- Supplied material:
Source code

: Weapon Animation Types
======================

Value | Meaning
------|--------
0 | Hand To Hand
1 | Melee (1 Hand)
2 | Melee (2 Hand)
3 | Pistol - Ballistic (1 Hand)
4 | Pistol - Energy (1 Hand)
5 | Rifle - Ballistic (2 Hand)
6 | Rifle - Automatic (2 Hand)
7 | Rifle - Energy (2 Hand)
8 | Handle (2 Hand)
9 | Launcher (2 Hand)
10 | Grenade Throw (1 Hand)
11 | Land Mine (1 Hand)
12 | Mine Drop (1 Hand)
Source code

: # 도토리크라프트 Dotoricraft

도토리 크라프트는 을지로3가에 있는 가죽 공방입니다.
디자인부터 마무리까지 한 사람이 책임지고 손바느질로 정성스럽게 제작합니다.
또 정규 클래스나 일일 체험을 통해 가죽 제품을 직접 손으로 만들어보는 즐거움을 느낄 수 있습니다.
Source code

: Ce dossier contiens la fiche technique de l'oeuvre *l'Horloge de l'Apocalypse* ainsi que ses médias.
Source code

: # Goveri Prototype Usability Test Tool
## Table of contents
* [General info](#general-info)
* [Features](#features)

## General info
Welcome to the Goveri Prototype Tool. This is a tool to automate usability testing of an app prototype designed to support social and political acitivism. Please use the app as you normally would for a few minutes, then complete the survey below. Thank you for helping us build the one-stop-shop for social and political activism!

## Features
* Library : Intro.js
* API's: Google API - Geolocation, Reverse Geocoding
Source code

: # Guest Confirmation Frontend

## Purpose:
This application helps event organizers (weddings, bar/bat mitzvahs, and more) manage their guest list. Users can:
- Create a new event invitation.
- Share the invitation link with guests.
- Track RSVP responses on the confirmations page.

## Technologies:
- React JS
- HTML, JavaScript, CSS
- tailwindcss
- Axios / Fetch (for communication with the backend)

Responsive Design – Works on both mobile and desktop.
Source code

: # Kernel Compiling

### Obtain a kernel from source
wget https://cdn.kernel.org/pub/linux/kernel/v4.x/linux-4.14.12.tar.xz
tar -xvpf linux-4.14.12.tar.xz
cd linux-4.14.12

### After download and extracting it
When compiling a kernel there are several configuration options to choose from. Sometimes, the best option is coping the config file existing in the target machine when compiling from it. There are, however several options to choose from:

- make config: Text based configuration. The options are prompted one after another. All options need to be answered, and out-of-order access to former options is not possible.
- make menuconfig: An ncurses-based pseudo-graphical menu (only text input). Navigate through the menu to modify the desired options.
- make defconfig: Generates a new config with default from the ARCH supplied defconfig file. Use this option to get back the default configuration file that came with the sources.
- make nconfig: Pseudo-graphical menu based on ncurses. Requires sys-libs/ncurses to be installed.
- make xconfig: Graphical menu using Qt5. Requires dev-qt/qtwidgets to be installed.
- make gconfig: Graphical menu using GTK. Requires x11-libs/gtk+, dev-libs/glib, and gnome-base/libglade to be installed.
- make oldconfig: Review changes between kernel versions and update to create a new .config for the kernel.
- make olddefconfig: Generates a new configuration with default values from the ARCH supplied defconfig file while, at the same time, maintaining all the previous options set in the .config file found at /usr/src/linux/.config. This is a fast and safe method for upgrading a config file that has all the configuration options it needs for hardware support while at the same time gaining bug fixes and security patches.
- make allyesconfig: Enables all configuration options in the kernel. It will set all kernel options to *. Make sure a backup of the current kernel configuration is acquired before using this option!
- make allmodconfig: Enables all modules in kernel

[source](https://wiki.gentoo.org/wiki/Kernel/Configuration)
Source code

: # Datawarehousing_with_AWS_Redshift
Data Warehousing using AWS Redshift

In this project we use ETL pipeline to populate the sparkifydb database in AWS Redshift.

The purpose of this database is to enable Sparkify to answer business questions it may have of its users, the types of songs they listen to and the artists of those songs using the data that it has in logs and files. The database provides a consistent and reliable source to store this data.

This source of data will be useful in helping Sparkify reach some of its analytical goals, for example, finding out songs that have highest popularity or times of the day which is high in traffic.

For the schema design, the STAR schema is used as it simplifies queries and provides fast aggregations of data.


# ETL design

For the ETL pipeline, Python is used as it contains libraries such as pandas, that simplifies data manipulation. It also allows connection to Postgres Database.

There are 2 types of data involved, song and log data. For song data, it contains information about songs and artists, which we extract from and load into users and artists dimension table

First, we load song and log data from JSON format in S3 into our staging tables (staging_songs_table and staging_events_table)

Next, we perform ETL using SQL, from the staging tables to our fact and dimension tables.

- How to complete this task: Faithfully reproduce all of the material.

- Final answer:
Source code

: Weapon Animation Types
======================

Value | Meaning
------|--------
0 | Hand To Hand
1 | Melee (1 Hand)
2 | Melee (2 Hand)
3 | Pistol - Ballistic (1 Hand)
4 | Pistol - Energy (1 Hand)
5 | Rifle - Ballistic (2 Hand)
6 | Rifle - Automatic (2 Hand)
7 | Rifle - Energy (2 Hand)
8 | Handle (2 Hand)
9 | Launcher (2 Hand)
10 | Grenade Throw (1 Hand)
11 | Land Mine (1 Hand)
12 | Mine Drop (1 Hand)
Source code

: # 도토리크라프트 Dotoricraft

도토리 크라프트는 을지로3가에 있는 가죽 공방입니다.
디자인부터 마무리까지 한 사람이 책임지고 손바느질로 정성스럽게 제작합니다.
또 정규 클래스나 일일 체험을 통해 가죽 제품을 직접 손으로 만들어보는 즐거움을 느낄 수 있습니다.
Source code

: Ce dossier contiens la fiche technique de l'oeuvre *l'Horloge de l'Apocalypse* ainsi que ses médias.
Source code

: # Goveri Prototype Usability Test Tool
## Table of contents
* [General info](#general-info)
* [Features](#features)

## General info
Welcome to the Goveri Prototype Tool. This is a tool to automate usability testing of an app prototype designed to support social and political acitivism. Please use the app as you normally would for a few minutes, then complete the survey below. Thank you for helping us build the one-stop-shop for social and political activism!

## Features
* Library : Intro.js
* API's: Google API - Geolocation, Reverse Geocoding
Source code

: # Guest Confirmation Frontend

## Purpose:
This application helps event organizers (weddings, bar/bat mitzvahs, and more) manage their guest list. Users can:
- Create a new event invitation.
- Share the invitation link with guests.
- Track RSVP responses on the confirmations page.

## Technologies:
- React JS
- HTML, JavaScript, CSS
- tailwindcss
- Axios / Fetch (for communication with the backend)

Responsive Design – Works on both mobile and desktop.
Source code

: # Kernel Compiling

### Obtain a kernel from source
wget https://cdn.kernel.org/pub/linux/kernel/v4.x/linux-4.14.12.tar.xz
tar -xvpf linux-4.14.12.tar.xz
cd linux-4.14.12

### After download and extracting it
When compiling a kernel there are several configuration options to choose from. Sometimes, the best option is coping the config file existing in the target machine when compiling from it. There are, however several options to choose from:

- make config: Text based configuration. The options are prompted one after another. All options need to be answered, and out-of-order access to former options is not possible.
- make menuconfig: An ncurses-based pseudo-graphical menu (only text input). Navigate through the menu to modify the desired options.
- make defconfig: Generates a new config with default from the ARCH supplied defconfig file. Use this option to get back the default configuration file that came with the sources.
- make nconfig: Pseudo-graphical menu based on ncurses. Requires sys-libs/ncurses to be installed.
- make xconfig: Graphical menu using Qt5. Requires dev-qt/qtwidgets to be installed.
- make gconfig: Graphical menu using GTK. Requires x11-libs/gtk+, dev-libs/glib, and gnome-base/libglade to be installed.
- make oldconfig: Review changes between kernel versions and update to create a new .config for the kernel.
- make olddefconfig: Generates a new configuration with default values from the ARCH supplied defconfig file while, at the same time, maintaining all the previous options set in the .config file found at /usr/src/linux/.config. This is a fast and safe method for upgrading a config file that has all the configuration options it needs for hardware support while at the same time gaining bug fixes and security patches.
- make allyesconfig: Enables all configuration options in the kernel. It will set all kernel options to *. Make sure a backup of the current kernel configuration is acquired before using this option!
- make allmodconfig: Enables all modules in kernel

[source](https://wiki.gentoo.org/wiki/Kernel/Configuration)
Source code

: # Datawarehousing_with_AWS_Redshift
Data Warehousing using AWS Redshift

In this project we use ETL pipeline to populate the sparkifydb database in AWS Redshift.

The purpose of this database is to enable Sparkify to answer business questions it may have of its users, the types of songs they listen to and the artists of those songs using the data that it has in logs and files. The database provides a consistent and reliable source to store this data.

This source of data will be useful in helping Sparkify reach some of its analytical goals, for example, finding out songs that have highest popularity or times of the day which is high in traffic.

For the schema design, the STAR schema is used as it simplifies queries and provides fast aggregations of data.


# ETL design

For the ETL pipeline, Python is used as it contains libraries such as pandas, that simplifies data manipulation. It also allows connection to Postgres Database.

There are 2 types of data involved, song and log data. For song data, it contains information about songs and artists, which we extract from and load into users and artists dimension table

First, we load song and log data from JSON format in S3 into our staging tables (staging_songs_table and staging_events_table)

Next, we perform ETL using SQL, from the staging tables to our fact and dimension tables.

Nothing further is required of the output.